How to stop the endless cycle of pollies misusing their expense allowances and being caught over summer and forced to repay them? There is a simple solution, as we suggested yesterday: easily accessible data and more frequent reporting. But the Senator from Queensland yesterday proposed a solution that could best be described as a press release relaying something someone told him at the pub. Roberts wants a “transparency portal”:

“A transparency portal is an inexpensive web-based computer programme that displays all government expenditure on the internet in real time for public view. It has been proven to pay for itself many times over with the expenditure it saves through higher accountability. The portal is used throughout the United States and Europe; now it’s Australia’s turn!”
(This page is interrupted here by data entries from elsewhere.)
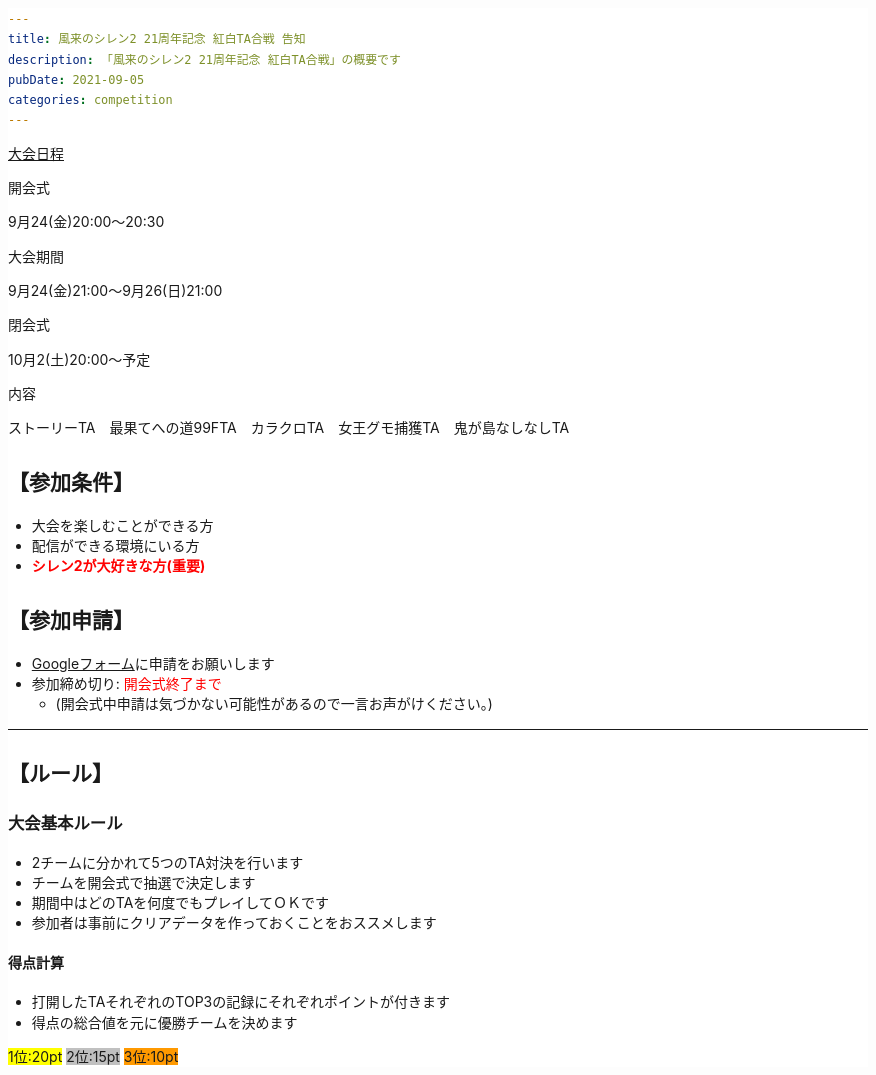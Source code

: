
 ```yaml
---
title: 風来のシレン2 21周年記念 紅白TA合戦 告知
description: 「風来のシレン2 21周年記念 紅白TA合戦」の概要です
pubDate: 2021-09-05
categories: competition
---
```


<div class="schedule">
    <p class="top" ><u>大会日程</u></p>
    <p class="things">開会式</p>
    <p class="contents">9月24(金)20:00～20:30</p>
    <p class="things">大会期間</p>
    <p class="contents">9月24(金)21:00～9月26(日)21:00</p>
    <p class="things">閉会式</p>
    <p class="contents">10月2(土)20:00～予定</p>
    <p class="things">内容</p>
    <p class="contents">ストーリーTA　最果てへの道99FTA　カラクロTA　女王グモ捕獲TA　鬼が島なしなしTA</p>
</div>

## 【参加条件】

- 大会を楽しむことができる方
- 配信ができる環境にいる方
- **<font color="red">シレン2が大好きな方(重要)</font>**

## 【参加申請】

- [Googleフォーム](https://forms.gle/SES3FgjdJKDG5kUP7)に申請をお願いします
- 参加締め切り: <font color="red">開会式終了まで</font>
  - (開会式中申請は気づかない可能性があるので一言お声がけください。)

---

## 【ルール】

### 大会基本ルール

- 2チームに分かれて5つのTA対決を行います
- チームを開会式で抽選で決定します
- 期間中はどのTAを何度でもプレイしてＯＫです
- 参加者は事前にクリアデータを作っておくことをおススメします

#### 得点計算

- 打開したTAそれぞれのTOP3の記録にそれぞれポイントが付きます
- 得点の総合値を元に優勝チームを決めます

<span style="background-color:rgb(255,255,0);">1位:20pt</span>
<span style="background-color:rgb(192,192,192);">2位:15pt</span>
<span style="background-color:rgb(255,153,0);">3位:10pt</span>  
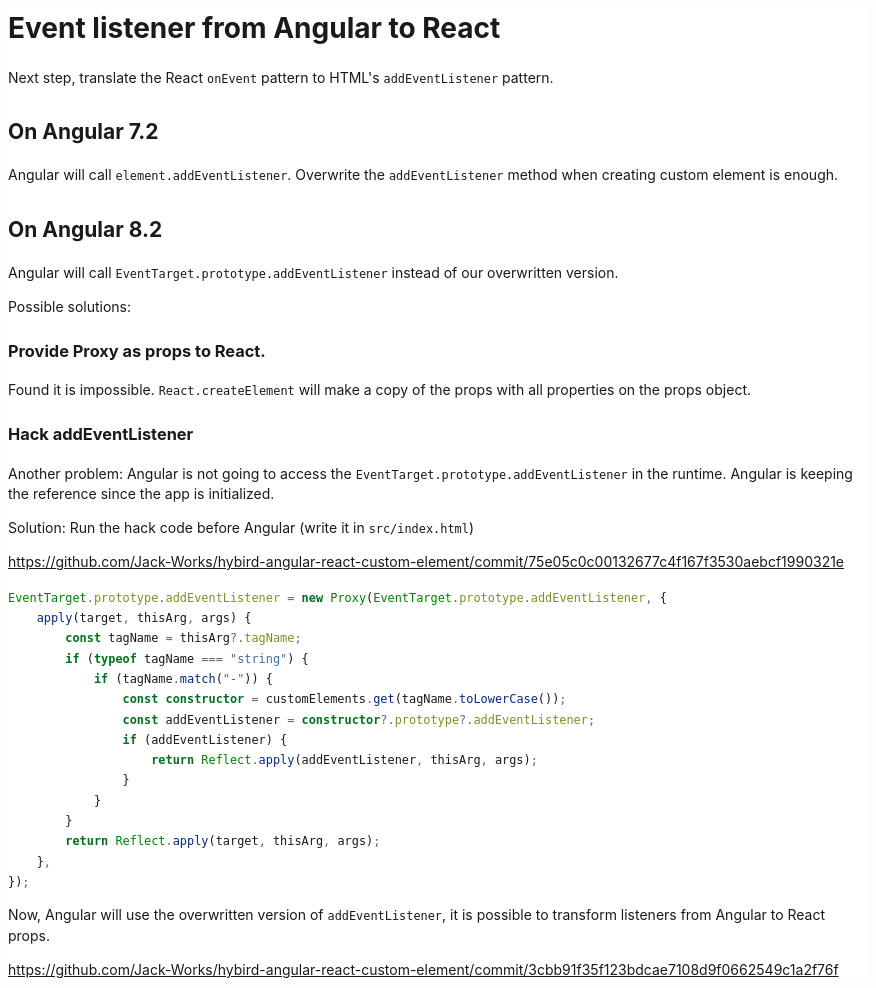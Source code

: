 # Event listener from Angular to React

Next step, translate the React `onEvent` pattern to HTML's `addEventListener` pattern.

## On Angular 7.2

Angular will call `element.addEventListener`. Overwrite the `addEventListener` method when creating custom element is enough.

## On Angular 8.2

Angular will call `EventTarget.prototype.addEventListener` instead of our overwritten version.

Possible solutions:

### Provide Proxy as props to React.

Found it is impossible. `React.createElement` will make a copy of the props with all properties on the props object.

### Hack addEventListener

Another problem: Angular is not going to access the `EventTarget.prototype.addEventListener` in the runtime. Angular is keeping the reference since the app is initialized.

Solution: Run the hack code before Angular (write it in `src/index.html`)

https://github.com/Jack-Works/hybird-angular-react-custom-element/commit/75e05c0c00132677c4f167f3530aebcf1990321e

```ts
EventTarget.prototype.addEventListener = new Proxy(EventTarget.prototype.addEventListener, {
    apply(target, thisArg, args) {
        const tagName = thisArg?.tagName;
        if (typeof tagName === "string") {
            if (tagName.match("-")) {
                const constructor = customElements.get(tagName.toLowerCase());
                const addEventListener = constructor?.prototype?.addEventListener;
                if (addEventListener) {
                    return Reflect.apply(addEventListener, thisArg, args);
                }
            }
        }
        return Reflect.apply(target, thisArg, args);
    },
});
```

Now, Angular will use the overwritten version of `addEventListener`, it is possible to transform listeners from Angular to React props.

https://github.com/Jack-Works/hybird-angular-react-custom-element/commit/3cbb91f35f123bdcae7108d9f0662549c1a2f76f
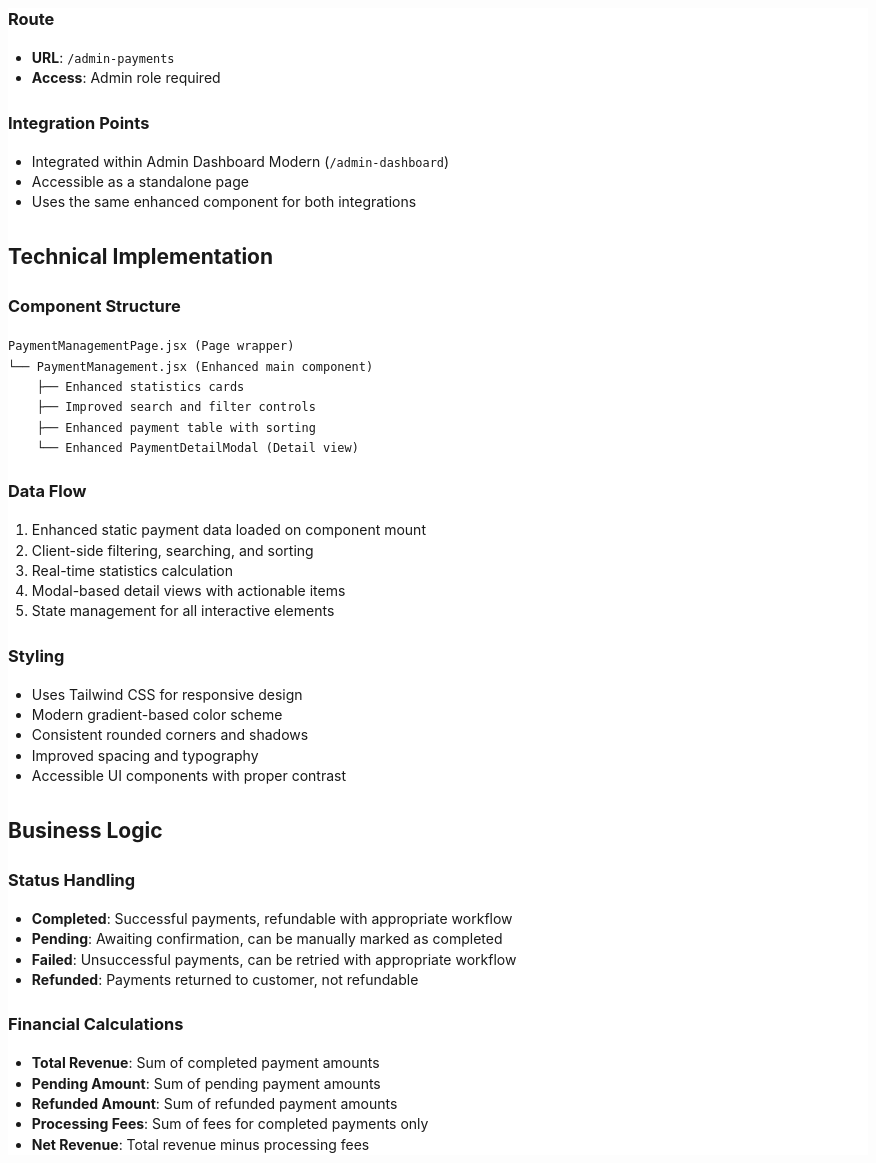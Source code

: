 ### Route
- **URL**: `/admin-payments`
- **Access**: Admin role required

### Integration Points
- Integrated within Admin Dashboard Modern (`/admin-dashboard`)
- Accessible as a standalone page
- Uses the same enhanced component for both integrations

## Technical Implementation

### Component Structure
```
PaymentManagementPage.jsx (Page wrapper)
└── PaymentManagement.jsx (Enhanced main component)
    ├── Enhanced statistics cards
    ├── Improved search and filter controls
    ├── Enhanced payment table with sorting
    └── Enhanced PaymentDetailModal (Detail view)
```

### Data Flow
1. Enhanced static payment data loaded on component mount
2. Client-side filtering, searching, and sorting
3. Real-time statistics calculation
4. Modal-based detail views with actionable items
5. State management for all interactive elements

### Styling
- Uses Tailwind CSS for responsive design
- Modern gradient-based color scheme
- Consistent rounded corners and shadows
- Improved spacing and typography
- Accessible UI components with proper contrast

## Business Logic

### Status Handling
- **Completed**: Successful payments, refundable with appropriate workflow
- **Pending**: Awaiting confirmation, can be manually marked as completed
- **Failed**: Unsuccessful payments, can be retried with appropriate workflow
- **Refunded**: Payments returned to customer, not refundable

### Financial Calculations
- **Total Revenue**: Sum of completed payment amounts
- **Pending Amount**: Sum of pending payment amounts
- **Refunded Amount**: Sum of refunded payment amounts
- **Processing Fees**: Sum of fees for completed payments only
- **Net Revenue**: Total revenue minus processing fees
[Pollie expenses are an easy fix, but don’t hold your breath]

This came after a briefing from Tim Andrews, from the Australian Taxpayers’ Alliance. The group has been calling for such websites for years, and it is a laudable goal. Some of the sites listed on ATA’s website would be perfect models for Australia. However, Roberts’ proposal is scant in detail, and seems to conflate government contracts with politicians’ spending:

“Mr Andrews informed me that in the US the portal was used to uncover the fact that in one state government printer-cartridges were being double ordered, and a thrifty member of the public saved the government $500,000USD,” Roberts said.

“Within months of the portal being implemented overseas most governments departments immediately reduced expenditure significantly as they realised they were being watched by millions of people.”

[Taxpayers foot $2 million bill for jetsetting pollies during election campaign]

For a man so keen on empirical evidence, these claims were difficult to back up. There was one vague mention in an IPA piece about toner cartridges but nothing of the sort claimed by Roberts, and in a previous submission to the productivity commission, ATA makes a very different claim about printer cartridges:

“In Texas, the State Comptroller was able to utilise the transparency website to identify $4.8 million in savings directly attributed to the launch of the transparency website, and identified an additional $3.8 million in expected savings. This included $73,000 from combining printer and toner contracts and $250,000 from not printing a duplicate study from another agency.”

There is already a site where people can view government contracts. It’s called Austender. Here is a printer cartridge contract from Defence in November. It could definitely be improved, and a whole-of-government tracking of spending would be one way to improve transparency and accountability. One of Prime Minister Malcolm Turnbull’s promises when he came into government as the communications minister was to get the Digital Transformation Agency to have a dashboard for government IT contracts to not only show such detail but also the progress of the projects. Although, as we have reported, given the problems with the agency under its former leader Paul Shetler — now strangely the media’s go-to expert on Centrelink’s issues — perhaps it’s not surprising that there is very scant data on the dashboard so far.

Good on One Nation for giving it a go in the transparency fight (I look forward to them arguing for more transparency around the offshore detention contracts with Immigration), but without any detail in the announcement, Roberts’ mysterious one-size-fits-all “web-based computer programme transparency portal” just sounds like snake oil.